■ Task prompt: Every record shown here must be duplicated without change.

■ Exercise inputs:
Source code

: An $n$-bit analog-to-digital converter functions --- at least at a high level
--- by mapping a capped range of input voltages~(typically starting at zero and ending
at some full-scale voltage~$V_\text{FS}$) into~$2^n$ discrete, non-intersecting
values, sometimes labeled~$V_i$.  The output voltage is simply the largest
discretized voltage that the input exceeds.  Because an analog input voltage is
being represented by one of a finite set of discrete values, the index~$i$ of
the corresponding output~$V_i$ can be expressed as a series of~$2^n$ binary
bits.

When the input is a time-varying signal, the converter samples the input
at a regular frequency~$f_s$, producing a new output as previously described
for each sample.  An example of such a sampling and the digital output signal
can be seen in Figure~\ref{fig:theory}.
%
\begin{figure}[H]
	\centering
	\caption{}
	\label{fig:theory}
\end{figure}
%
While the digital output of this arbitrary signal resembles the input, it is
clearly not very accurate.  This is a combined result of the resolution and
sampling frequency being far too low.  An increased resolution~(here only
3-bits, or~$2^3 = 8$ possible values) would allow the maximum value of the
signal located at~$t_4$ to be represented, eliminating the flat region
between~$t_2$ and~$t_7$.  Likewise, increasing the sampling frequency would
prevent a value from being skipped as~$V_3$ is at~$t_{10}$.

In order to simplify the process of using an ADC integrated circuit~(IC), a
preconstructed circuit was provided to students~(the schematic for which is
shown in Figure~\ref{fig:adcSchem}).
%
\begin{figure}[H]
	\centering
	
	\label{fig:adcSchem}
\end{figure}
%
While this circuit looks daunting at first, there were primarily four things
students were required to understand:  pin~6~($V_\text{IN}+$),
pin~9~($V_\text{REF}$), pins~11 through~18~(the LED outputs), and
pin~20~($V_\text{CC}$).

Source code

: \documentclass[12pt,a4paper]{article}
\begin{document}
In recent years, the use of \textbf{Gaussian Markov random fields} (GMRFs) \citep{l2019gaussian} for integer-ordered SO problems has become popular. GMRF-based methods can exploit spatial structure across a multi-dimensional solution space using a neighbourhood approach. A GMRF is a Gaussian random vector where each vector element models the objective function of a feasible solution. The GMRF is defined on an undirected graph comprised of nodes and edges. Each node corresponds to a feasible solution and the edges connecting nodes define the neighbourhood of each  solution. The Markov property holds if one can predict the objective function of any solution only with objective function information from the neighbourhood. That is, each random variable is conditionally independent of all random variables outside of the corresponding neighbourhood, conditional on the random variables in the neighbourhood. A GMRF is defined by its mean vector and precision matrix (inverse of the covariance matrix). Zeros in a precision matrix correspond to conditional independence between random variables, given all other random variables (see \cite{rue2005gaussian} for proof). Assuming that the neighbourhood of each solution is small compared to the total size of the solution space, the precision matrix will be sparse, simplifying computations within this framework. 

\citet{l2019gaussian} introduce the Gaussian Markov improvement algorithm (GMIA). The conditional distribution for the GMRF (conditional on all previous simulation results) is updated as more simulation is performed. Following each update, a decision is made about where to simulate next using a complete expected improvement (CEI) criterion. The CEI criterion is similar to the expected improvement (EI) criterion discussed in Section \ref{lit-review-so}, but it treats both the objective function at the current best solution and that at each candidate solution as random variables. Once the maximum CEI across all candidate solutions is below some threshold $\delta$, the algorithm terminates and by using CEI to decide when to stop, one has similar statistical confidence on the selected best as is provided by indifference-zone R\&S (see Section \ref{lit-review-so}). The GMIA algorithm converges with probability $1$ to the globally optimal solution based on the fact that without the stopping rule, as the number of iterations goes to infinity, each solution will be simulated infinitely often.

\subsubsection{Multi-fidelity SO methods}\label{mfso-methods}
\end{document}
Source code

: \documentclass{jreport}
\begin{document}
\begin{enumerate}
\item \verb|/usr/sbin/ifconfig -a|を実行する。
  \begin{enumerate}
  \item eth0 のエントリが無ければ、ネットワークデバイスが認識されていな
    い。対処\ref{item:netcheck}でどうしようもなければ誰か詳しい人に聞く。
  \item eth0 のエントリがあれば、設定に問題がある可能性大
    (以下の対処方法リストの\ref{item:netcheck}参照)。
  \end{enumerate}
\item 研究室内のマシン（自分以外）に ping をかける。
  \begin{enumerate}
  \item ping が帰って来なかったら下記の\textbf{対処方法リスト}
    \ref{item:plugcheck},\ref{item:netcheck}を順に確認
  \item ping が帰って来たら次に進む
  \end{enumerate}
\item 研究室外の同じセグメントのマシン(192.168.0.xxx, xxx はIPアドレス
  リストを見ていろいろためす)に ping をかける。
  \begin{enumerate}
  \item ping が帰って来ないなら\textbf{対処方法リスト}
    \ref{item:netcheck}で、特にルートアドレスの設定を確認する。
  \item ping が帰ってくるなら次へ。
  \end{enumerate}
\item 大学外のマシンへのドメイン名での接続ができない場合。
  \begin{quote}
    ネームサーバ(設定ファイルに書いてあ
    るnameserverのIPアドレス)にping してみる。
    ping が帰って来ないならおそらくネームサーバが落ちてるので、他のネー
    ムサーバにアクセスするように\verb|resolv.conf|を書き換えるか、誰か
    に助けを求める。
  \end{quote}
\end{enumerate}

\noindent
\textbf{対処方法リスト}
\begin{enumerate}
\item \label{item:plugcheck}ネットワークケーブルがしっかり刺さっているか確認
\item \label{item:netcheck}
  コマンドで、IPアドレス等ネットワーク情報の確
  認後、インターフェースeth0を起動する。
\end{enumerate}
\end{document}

■ Worked solution:
Source code

: An $n$-bit analog-to-digital converter functions --- at least at a high level
--- by mapping a capped range of input voltages~(typically starting at zero and ending
at some full-scale voltage~$V_\text{FS}$) into~$2^n$ discrete, non-intersecting
values, sometimes labeled~$V_i$.  The output voltage is simply the largest
discretized voltage that the input exceeds.  Because an analog input voltage is
being represented by one of a finite set of discrete values, the index~$i$ of
the corresponding output~$V_i$ can be expressed as a series of~$2^n$ binary
bits.

When the input is a time-varying signal, the converter samples the input
at a regular frequency~$f_s$, producing a new output as previously described
for each sample.  An example of such a sampling and the digital output signal
can be seen in Figure~\ref{fig:theory}.
%
\begin{figure}[H]
	\centering
	\caption{}
	\label{fig:theory}
\end{figure}
%
While the digital output of this arbitrary signal resembles the input, it is
clearly not very accurate.  This is a combined result of the resolution and
sampling frequency being far too low.  An increased resolution~(here only
3-bits, or~$2^3 = 8$ possible values) would allow the maximum value of the
signal located at~$t_4$ to be represented, eliminating the flat region
between~$t_2$ and~$t_7$.  Likewise, increasing the sampling frequency would
prevent a value from being skipped as~$V_3$ is at~$t_{10}$.

In order to simplify the process of using an ADC integrated circuit~(IC), a
preconstructed circuit was provided to students~(the schematic for which is
shown in Figure~\ref{fig:adcSchem}).
%
\begin{figure}[H]
	\centering
	
	\label{fig:adcSchem}
\end{figure}
%
While this circuit looks daunting at first, there were primarily four things
students were required to understand:  pin~6~($V_\text{IN}+$),
pin~9~($V_\text{REF}$), pins~11 through~18~(the LED outputs), and
pin~20~($V_\text{CC}$).

Source code

: \documentclass[12pt,a4paper]{article}
\begin{document}
In recent years, the use of \textbf{Gaussian Markov random fields} (GMRFs) \citep{l2019gaussian} for integer-ordered SO problems has become popular. GMRF-based methods can exploit spatial structure across a multi-dimensional solution space using a neighbourhood approach. A GMRF is a Gaussian random vector where each vector element models the objective function of a feasible solution. The GMRF is defined on an undirected graph comprised of nodes and edges. Each node corresponds to a feasible solution and the edges connecting nodes define the neighbourhood of each  solution. The Markov property holds if one can predict the objective function of any solution only with objective function information from the neighbourhood. That is, each random variable is conditionally independent of all random variables outside of the corresponding neighbourhood, conditional on the random variables in the neighbourhood. A GMRF is defined by its mean vector and precision matrix (inverse of the covariance matrix). Zeros in a precision matrix correspond to conditional independence between random variables, given all other random variables (see \cite{rue2005gaussian} for proof). Assuming that the neighbourhood of each solution is small compared to the total size of the solution space, the precision matrix will be sparse, simplifying computations within this framework. 

\citet{l2019gaussian} introduce the Gaussian Markov improvement algorithm (GMIA). The conditional distribution for the GMRF (conditional on all previous simulation results) is updated as more simulation is performed. Following each update, a decision is made about where to simulate next using a complete expected improvement (CEI) criterion. The CEI criterion is similar to the expected improvement (EI) criterion discussed in Section \ref{lit-review-so}, but it treats both the objective function at the current best solution and that at each candidate solution as random variables. Once the maximum CEI across all candidate solutions is below some threshold $\delta$, the algorithm terminates and by using CEI to decide when to stop, one has similar statistical confidence on the selected best as is provided by indifference-zone R\&S (see Section \ref{lit-review-so}). The GMIA algorithm converges with probability $1$ to the globally optimal solution based on the fact that without the stopping rule, as the number of iterations goes to infinity, each solution will be simulated infinitely often.

\subsubsection{Multi-fidelity SO methods}\label{mfso-methods}
\end{document}
Source code

: \documentclass{jreport}
\begin{document}
\begin{enumerate}
\item \verb|/usr/sbin/ifconfig -a|を実行する。
  \begin{enumerate}
  \item eth0 のエントリが無ければ、ネットワークデバイスが認識されていな
    い。対処\ref{item:netcheck}でどうしようもなければ誰か詳しい人に聞く。
  \item eth0 のエントリがあれば、設定に問題がある可能性大
    (以下の対処方法リストの\ref{item:netcheck}参照)。
  \end{enumerate}
\item 研究室内のマシン（自分以外）に ping をかける。
  \begin{enumerate}
  \item ping が帰って来なかったら下記の\textbf{対処方法リスト}
    \ref{item:plugcheck},\ref{item:netcheck}を順に確認
  \item ping が帰って来たら次に進む
  \end{enumerate}
\item 研究室外の同じセグメントのマシン(192.168.0.xxx, xxx はIPアドレス
  リストを見ていろいろためす)に ping をかける。
  \begin{enumerate}
  \item ping が帰って来ないなら\textbf{対処方法リスト}
    \ref{item:netcheck}で、特にルートアドレスの設定を確認する。
  \item ping が帰ってくるなら次へ。
  \end{enumerate}
\item 大学外のマシンへのドメイン名での接続ができない場合。
  \begin{quote}
    ネームサーバ(設定ファイルに書いてあ
    るnameserverのIPアドレス)にping してみる。
    ping が帰って来ないならおそらくネームサーバが落ちてるので、他のネー
    ムサーバにアクセスするように\verb|resolv.conf|を書き換えるか、誰か
    に助けを求める。
  \end{quote}
\end{enumerate}

\noindent
\textbf{対処方法リスト}
\begin{enumerate}
\item \label{item:plugcheck}ネットワークケーブルがしっかり刺さっているか確認
\item \label{item:netcheck}
  コマンドで、IPアドレス等ネットワーク情報の確
  認後、インターフェースeth0を起動する。
\end{enumerate}
\end{document}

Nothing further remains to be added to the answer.